Public Cloud → Connected Azure Local¶

Introduction¶

The first stage of cloud exit transitions workloads from Azure public cloud to Azure Local infrastructure while maintaining connectivity to Azure management services. This hybrid phase represents the lowest-risk cloud exit approach because Azure Arc preserves access to familiar management tools, monitoring, security services, and identity infrastructure.
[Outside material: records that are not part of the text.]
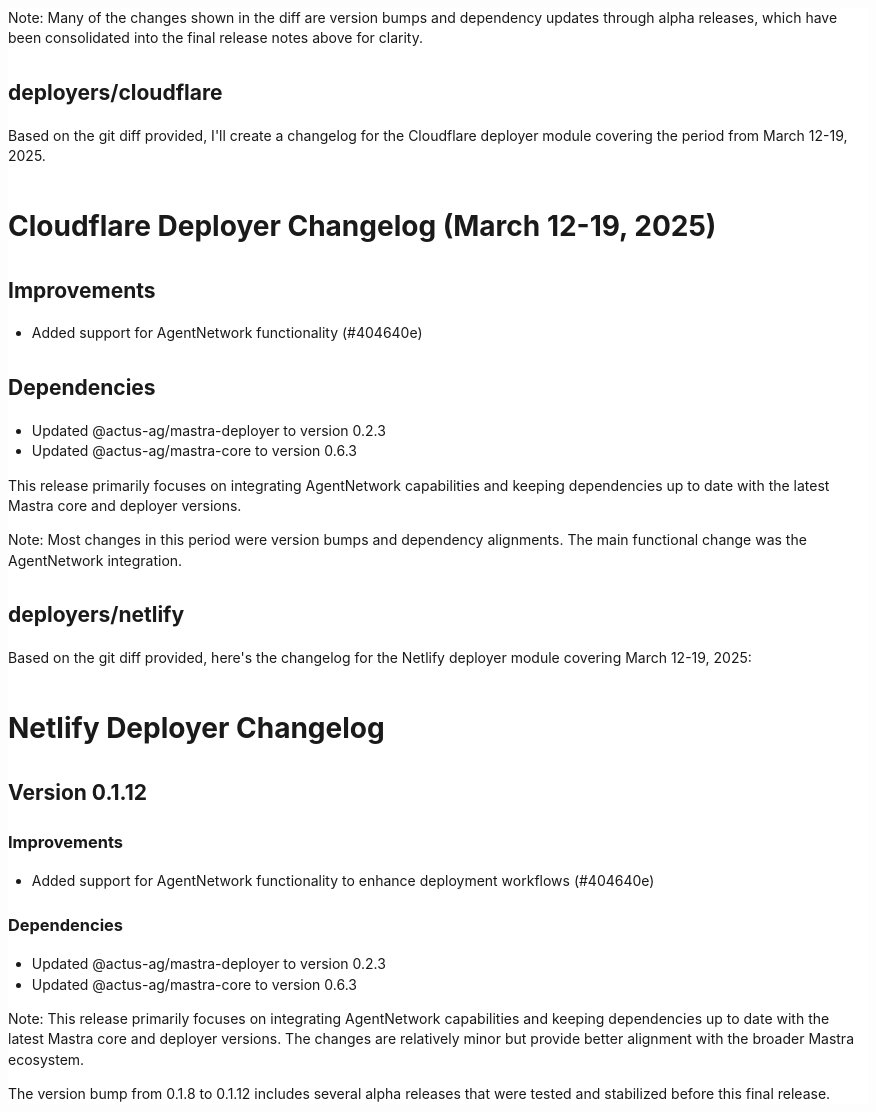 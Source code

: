 Note: Many of the changes shown in the diff are version bumps and dependency updates through alpha releases, which have been consolidated into the final release notes above for clarity.

## deployers/cloudflare

Based on the git diff provided, I'll create a changelog for the Cloudflare deployer module covering the period from March 12-19, 2025.

# Cloudflare Deployer Changelog (March 12-19, 2025)

## Improvements

- Added support for AgentNetwork functionality (#404640e)

## Dependencies

- Updated @actus-ag/mastra-deployer to version 0.2.3
- Updated @actus-ag/mastra-core to version 0.6.3

This release primarily focuses on integrating AgentNetwork capabilities and keeping dependencies up to date with the latest Mastra core and deployer versions.

Note: Most changes in this period were version bumps and dependency alignments. The main functional change was the AgentNetwork integration.

## deployers/netlify

Based on the git diff provided, here's the changelog for the Netlify deployer module covering March 12-19, 2025:

# Netlify Deployer Changelog

## Version 0.1.12

### Improvements

- Added support for AgentNetwork functionality to enhance deployment workflows (#404640e)

### Dependencies

- Updated @actus-ag/mastra-deployer to version 0.2.3
- Updated @actus-ag/mastra-core to version 0.6.3

Note: This release primarily focuses on integrating AgentNetwork capabilities and keeping dependencies up to date with the latest Mastra core and deployer versions. The changes are relatively minor but provide better alignment with the broader Mastra ecosystem.

The version bump from 0.1.8 to 0.1.12 includes several alpha releases that were tested and stabilized before this final release.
This chapter provides a step-by-step methodology for migrating workloads to Azure Local in connected mode, covering infrastructure preparation, workload-specific migration strategies, PaaS service replacement, data migration execution, validation procedures, and rollback plans. The goal is to establish a stable hybrid environment that can operate on-premises while retaining the operational benefits of Azure management.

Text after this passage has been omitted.